41. However, all is not lost. The court can still exercise the inherent power saved under Rule 73 of the Probate and Administration Rules, as well as Article 50 of the Constitution of Kenya, 2010, to revisit the distribution, for the court should not turn its face away from the obvious injustice visited upon the daughters of the deceased through the orders on distribution that the court made on February 26, 2013 and December 10, 2015. The said orders should be set aside, and I do hereby do order their setting aside. The consequence is that the certificate of confirmation of grant, dated December 10, 2015, is hereby cancelled, and all transactions, carried out based on it, are hereby nullified. I shall not proceed to re-distribute the estate based on the proposals before me, lest I fall into the same pit as my predecessors, instead I shall direct the administratrix to file a fresh application for confirmation of her grant, in which she shall involve the four children of the deceased, and all other persons beneficially entitled, and she shall ensure strict compliance with the provisions of section 71 of the Law of Succession Act and Rules 40 and 41 of the Probate and Administration Rules.

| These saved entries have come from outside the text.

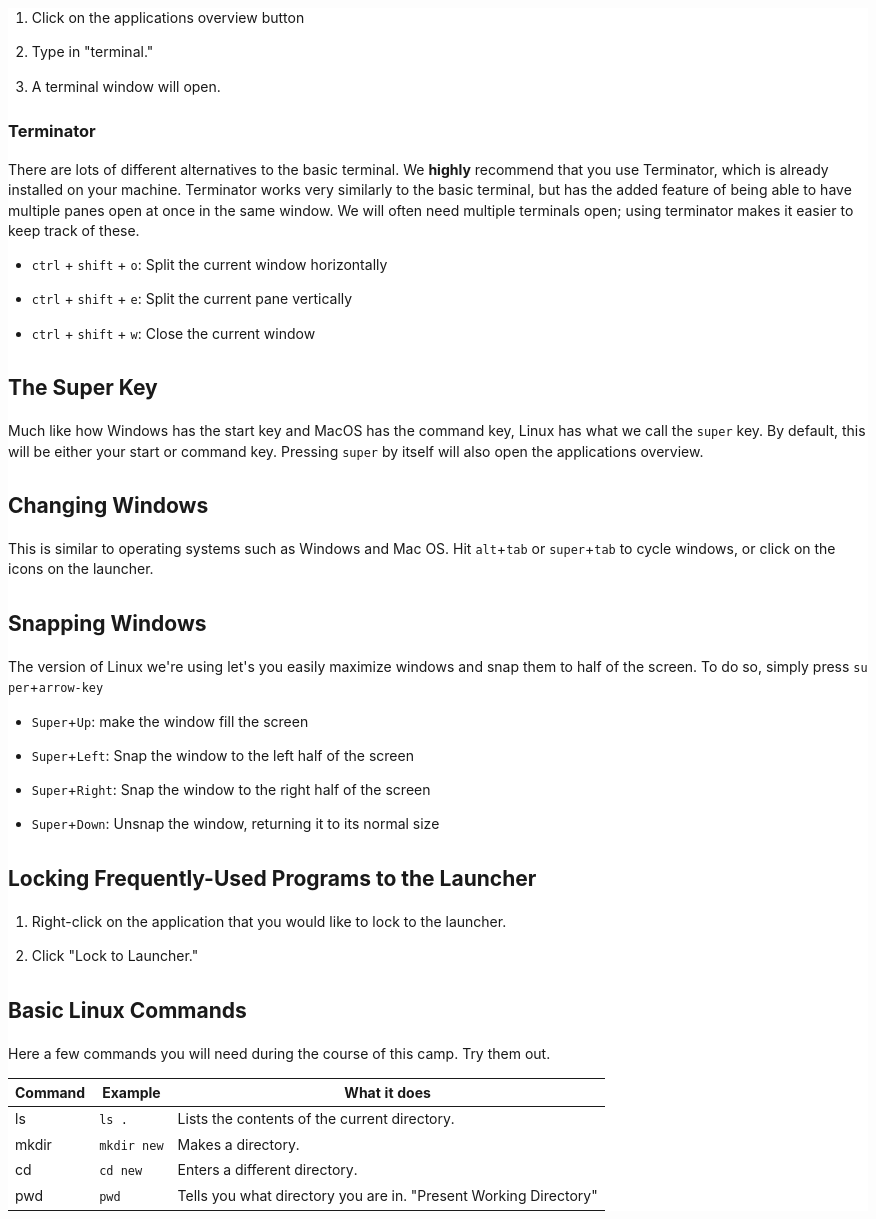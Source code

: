 1. Click on the applications overview button

2. Type in "terminal."

3. A terminal window will open.

### Terminator

There are lots of different alternatives to the basic terminal. We **highly** recommend that you use Terminator, which is already installed on your machine. Terminator works very similarly to the basic terminal, but has the added feature of being able to have multiple panes open at once in the same window. We will often need multiple terminals open; using terminator makes it easier to keep track of these.

- `ctrl` + `shift` + `o`: Split the current window horizontally

- `ctrl` + `shift` + `e`: Split the current pane vertically

- `ctrl` + `shift` + `w`: Close the current window

## The Super Key

Much like how Windows has the start key and MacOS has the command key, Linux has what we call the `super` key. By default, this will be either your start or command key. Pressing `super` by itself will also open the applications overview.

## Changing Windows

This is similar to operating systems such as Windows and Mac OS. Hit `alt`+`tab` or `super`+`tab` to cycle windows, or click on the icons on the launcher.

## Snapping Windows
The version of Linux we're using let's you easily maximize windows and snap them to half of the screen. To do so, simply press `super`+`arrow-key` 

- `Super`+`Up`: make the window fill the screen 

- `Super`+`Left`: Snap the window to the left half of the screen

- `Super`+`Right`: Snap the window to the right half of the screen

- `Super`+`Down`: Unsnap the window, returning it to its normal size

## Locking Frequently-Used Programs to the Launcher

1. Right-click on the application that you would like to lock to the launcher.

2. Click "Lock to Launcher."

## Basic Linux Commands

Here a few commands you will need during the course of this camp. Try them out.

Command | Example | What it does
------- | ------- | ------------
ls | `ls .` | Lists the contents of the current directory.
mkdir | `mkdir new` | Makes a directory.
cd | `cd new` | Enters a different directory.
pwd | `pwd` | Tells you what directory you are in. "Present Working Directory"

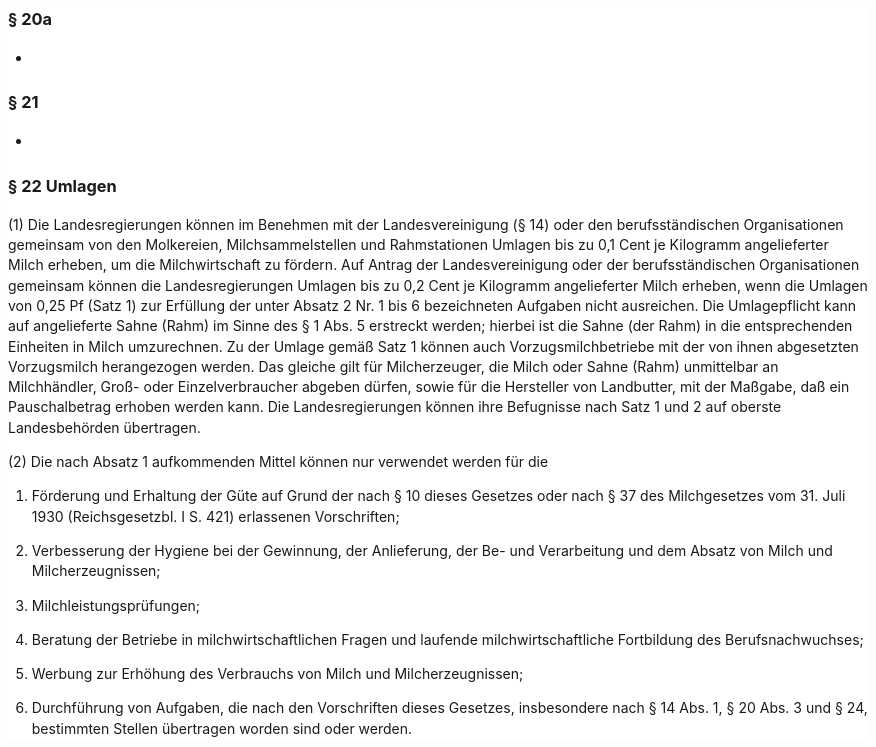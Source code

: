
### § 20a

-


### § 21

-


### § 22 Umlagen

(1) Die Landesregierungen können im Benehmen mit der Landesvereinigung
(§ 14) oder den berufsständischen Organisationen gemeinsam von den
Molkereien, Milchsammelstellen und Rahmstationen Umlagen bis zu 0,1
Cent je Kilogramm angelieferter Milch erheben, um die Milchwirtschaft
zu fördern. Auf Antrag der Landesvereinigung oder der
berufsständischen Organisationen gemeinsam können die
Landesregierungen Umlagen bis zu 0,2 Cent je Kilogramm angelieferter
Milch erheben, wenn die Umlagen von
0,25 Pf (Satz 1) zur Erfüllung der unter Absatz 2 Nr. 1 bis 6
bezeichneten Aufgaben nicht ausreichen. Die Umlagepflicht kann auf
angelieferte Sahne (Rahm) im Sinne des § 1 Abs. 5 erstreckt werden;
hierbei ist die Sahne (der Rahm) in die entsprechenden Einheiten in
Milch umzurechnen. Zu der Umlage gemäß Satz 1 können auch
Vorzugsmilchbetriebe mit der von ihnen abgesetzten Vorzugsmilch
herangezogen werden. Das gleiche gilt für Milcherzeuger, die Milch
oder Sahne (Rahm) unmittelbar an Milchhändler, Groß- oder
Einzelverbraucher abgeben dürfen, sowie für die Hersteller von
Landbutter, mit der Maßgabe, daß ein Pauschalbetrag erhoben werden
kann. Die Landesregierungen können ihre Befugnisse nach Satz 1 und 2
auf oberste Landesbehörden übertragen.

(2) Die nach Absatz 1 aufkommenden Mittel können nur verwendet werden
für die

1.  Förderung und Erhaltung der Güte auf Grund der nach § 10 dieses
    Gesetzes oder nach § 37 des Milchgesetzes vom 31. Juli 1930
    (Reichsgesetzbl. I S. 421) erlassenen Vorschriften;


2.  Verbesserung der Hygiene bei der Gewinnung, der Anlieferung, der Be-
    und Verarbeitung und dem Absatz von Milch und Milcherzeugnissen;


3.  Milchleistungsprüfungen;


4.  Beratung der Betriebe in milchwirtschaftlichen Fragen und laufende
    milchwirtschaftliche Fortbildung des Berufsnachwuchses;


5.  Werbung zur Erhöhung des Verbrauchs von Milch und Milcherzeugnissen;


6.  Durchführung von Aufgaben, die nach den Vorschriften dieses Gesetzes,
    insbesondere nach § 14 Abs. 1, § 20 Abs. 3 und § 24, bestimmten
    Stellen übertragen worden sind oder werden.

Each party shall bear their own costs. There is leave, of twenty-eight days, for any person, aggrieved by the orders that I have made herein above, to lodge appeal at the Court of Appeal.
42. It is so ordered.
DELIVERED, DATED AND SIGNED IN OPEN COURT AT KAKAMEGA THIS 13th DAY OF MAY 2022WM MUSYOKAJUDGEMr. Erick Zalo, Court Assistant.Ms. Wilunda, instructed by EA Wilunda & Co., Advocates, for the applicant.Mr. Mukisu, instructed by Mukisu & Co., Advocates, for Peter Lumbasi Okumaruti.Mr. Namatsi, instructed by Namatsi & Co., Advocates, for the administratrix.